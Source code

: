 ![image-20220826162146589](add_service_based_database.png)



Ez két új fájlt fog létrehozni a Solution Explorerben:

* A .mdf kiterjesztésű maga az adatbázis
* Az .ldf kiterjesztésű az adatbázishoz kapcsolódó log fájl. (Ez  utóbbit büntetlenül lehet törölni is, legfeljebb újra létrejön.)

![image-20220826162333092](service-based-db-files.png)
==
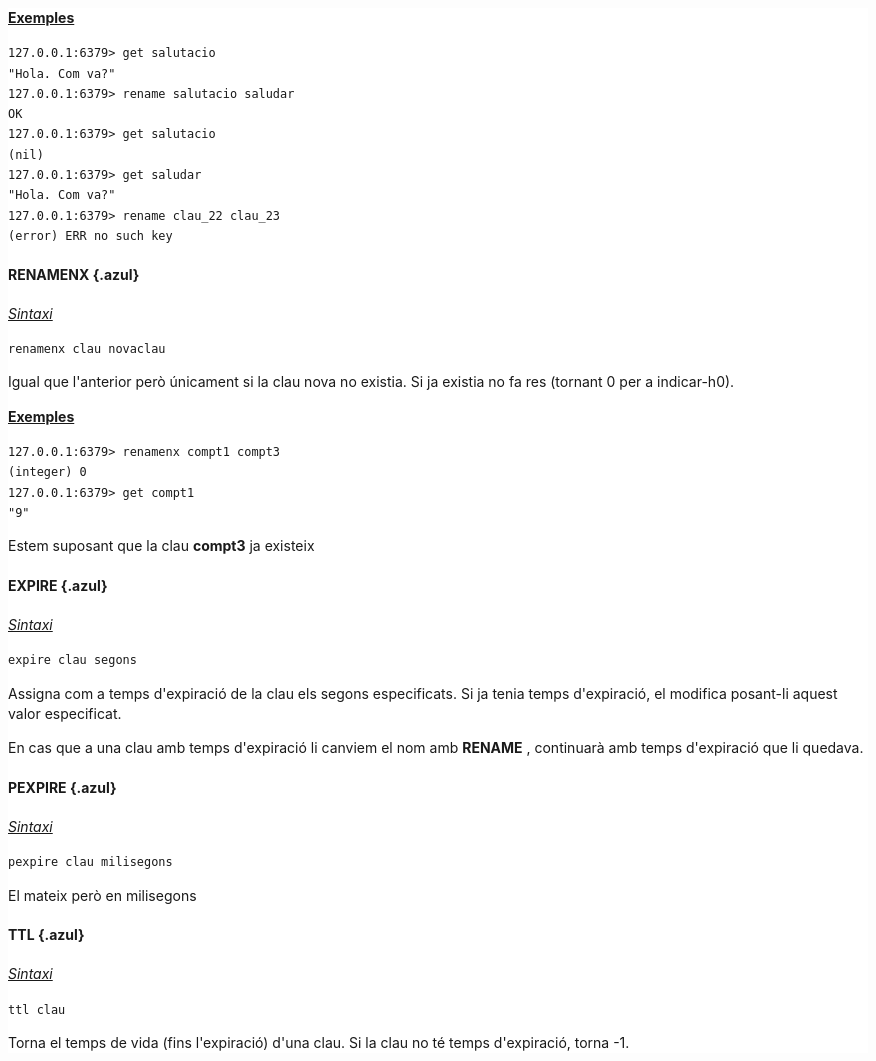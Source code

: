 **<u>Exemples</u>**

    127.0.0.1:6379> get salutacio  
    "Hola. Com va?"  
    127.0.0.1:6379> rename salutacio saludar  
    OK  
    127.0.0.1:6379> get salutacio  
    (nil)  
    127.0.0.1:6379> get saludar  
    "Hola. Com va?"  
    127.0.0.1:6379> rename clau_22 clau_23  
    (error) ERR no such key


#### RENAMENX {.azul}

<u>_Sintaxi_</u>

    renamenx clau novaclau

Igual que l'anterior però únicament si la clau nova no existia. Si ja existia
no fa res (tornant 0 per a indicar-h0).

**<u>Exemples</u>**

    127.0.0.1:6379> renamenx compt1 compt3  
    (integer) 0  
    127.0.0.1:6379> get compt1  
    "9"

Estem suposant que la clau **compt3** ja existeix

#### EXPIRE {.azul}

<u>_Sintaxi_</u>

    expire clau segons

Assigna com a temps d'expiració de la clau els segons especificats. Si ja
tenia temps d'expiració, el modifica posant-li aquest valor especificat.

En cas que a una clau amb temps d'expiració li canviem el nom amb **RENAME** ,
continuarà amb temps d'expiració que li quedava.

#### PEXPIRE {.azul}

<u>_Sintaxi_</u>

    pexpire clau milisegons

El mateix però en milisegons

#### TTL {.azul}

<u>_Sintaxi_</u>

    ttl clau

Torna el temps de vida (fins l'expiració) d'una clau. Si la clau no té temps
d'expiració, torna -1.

=== WHAT IS NEEDED ===
Check the listing above for lines containing the string "però", and copy each one.

=== RESULT OF THE EXERCISE ===
Igual que l'anterior però únicament si la clau nova no existia. Si ja existia
El mateix però en milisegons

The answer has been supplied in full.